Bug 737196

Summary: transaction aborts (times out?) when going to Inventory>Connection Settings subtab for a compat group w/ 1000+ members
Product: [Other] RHQ Project Reporter: Ian Springer <ian.springer>
Component: Core ServerAssignee: John Mazzitelli <mazz>
Status: CLOSED CURRENTRELEASE QA Contact: Mike Foley <mfoley>
Severity: high Docs Contact:
Priority: high    
Version: 4.1CC: ccrouch, hrupp, mazz
Target Milestone: ---   
Target Release: ---   
Hardware: Unspecified   
OS: Unspecified   
Whiteboard:
Fixed In Version: Doc Type: Bug Fix
Doc Text:
Story Points: ---
Clone Of: Environment:
Last Closed: 2012-02-07 19:27:12 UTC Type: ---
Regression: --- Mount Type: ---
Documentation: --- CRM:
Verified Versions: Category: ---
oVirt Team: --- RHEL 7.3 requirements from Atomic Host:
Cloudforms Team: --- Target Upstream Version:
Embargoed:
Bug Depends On:    
Bug Blocks: 620933    
Attachments:
Description Flags
relevant lines from the Server log none

Description Ian Springer 2011-09-09 21:20:17 UTC
The subtab tries to load for 10 minutes or so and then the exception occurs and the subtab content never loads.
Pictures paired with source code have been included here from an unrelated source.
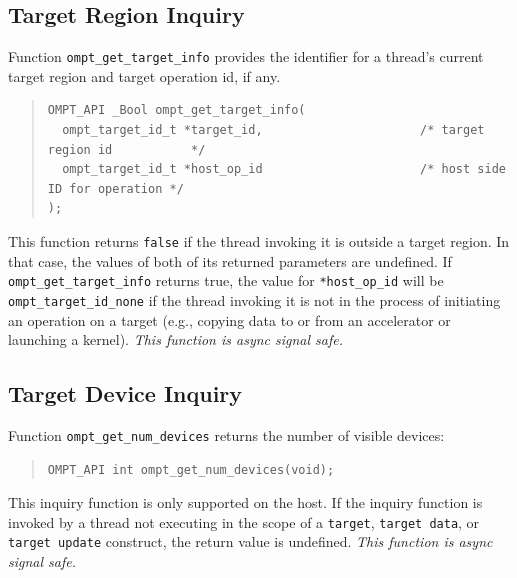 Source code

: \documentclass{article}
\begin{document}
\subsection{Target Region Inquiry}
\label{sec:target-region}

Function \verb|ompt_get_target_info| provides the identifier for a thread's current target region and target operation id, if any.
\begin{quote}
\begin{verbatim}
OMPT_API _Bool ompt_get_target_info(
  ompt_target_id_t *target_id,                      /* target region id           */
  ompt_target_id_t *host_op_id                      /* host side ID for operation */
);
\end{verbatim}
\end{quote}
This function returns \verb|false| if the thread invoking it is
outside a target region. In that case, the values of both of its
returned parameters are undefined. If \verb|ompt_get_target_info|
returns true, the value for \verb|*host_op_id| will be
\verb|ompt_target_id_none| if the thread invoking it is not in the process of initiating an operation on a target (e.g., copying data to or from an accelerator or launching a kernel).  {\em This function is async signal safe.}

\subsection{Target Device Inquiry}
\label{sec:target-device}
Function \verb|ompt_get_num_devices| returns the number of visible devices:
\begin{quote}
\begin{verbatim}
OMPT_API int ompt_get_num_devices(void);
\end{verbatim}
\end{quote}
This inquiry function is only supported on the host. If the inquiry function is invoked by a thread not executing in the scope of a {\tt target}, {\tt target data}, or {\tt target update} construct, the return value is undefined. {\it This function is async signal safe.}
\end{document}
The full stack traces from the Server log are attached.

Comment 1 Ian Springer 2011-09-09 21:20:58 UTC
Created attachment 522407 [details]
relevant lines from the Server log

Comment 2 John Mazzitelli 2011-09-30 19:57:24 UTC
I found several distinct areas that are slow. If we speed them up, this could alleviate the issue. I had 1020 resources in a group when I  ran tests.

All are in the SLSB ConfigurationManagerBean.

* ensureNoPluginConfigurationUpdatesInProgress(ResourceGroup)

** for (Resource memberResource : compatibleGroup.getExplicitResources()) {
--- the call to getExplicitResources() takes a long time - we are probably asking hibernate to load this collection here. Can we do a jpql query to make it go faster?

** if (isPluginConfigurationUpdateInProgress(this.subjectManager.getOverlord(), memberResource.getId()))
--- this call is very slow

* getPersistedPluginConfigurationsForCompatibleGroup(ResourceGroup compatibleGroup)

** long count = (Long) countQuery.getSingleResult();
--- this is getting the count of the Configuration.QUERY_GET_PLUGIN_CONFIG_MAP_BY_GROUP_ID and is slow. Specifically the code is:

        Query countQuery = PersistenceUtility.createCountQuery(entityManager,
            Configuration.QUERY_GET_PLUGIN_CONFIG_MAP_BY_GROUP_ID);
        countQuery.setParameter("resourceGroupId", compatibleGroup.getId());
        long count = (Long) countQuery.getSingleResult();

** It turns out we were trying to use paging here but we are NOT. There is no chunking going on here. So the "while(true)" loop is only done once and we load everything at once. Which is weird since who ever wrote this commented:

        // Configurations are very expensive to load, so load 'em in chunks to ease the strain on the DB.

so they did at least try to chunk the DB access. But it isn't doing what this person thought it was doing.

Comment 3 John Mazzitelli 2011-10-05 18:48:04 UTC
wrote unit test called:

  org.rhq.enterprise.server.configuration.LargeGroupPluginConfigurationTest

to test a large group and plugin config updates. Using both postgres and oracle, it took about 100s to obtain plugin configuration for 1010 resources in the group. Will see if I can speed it up now.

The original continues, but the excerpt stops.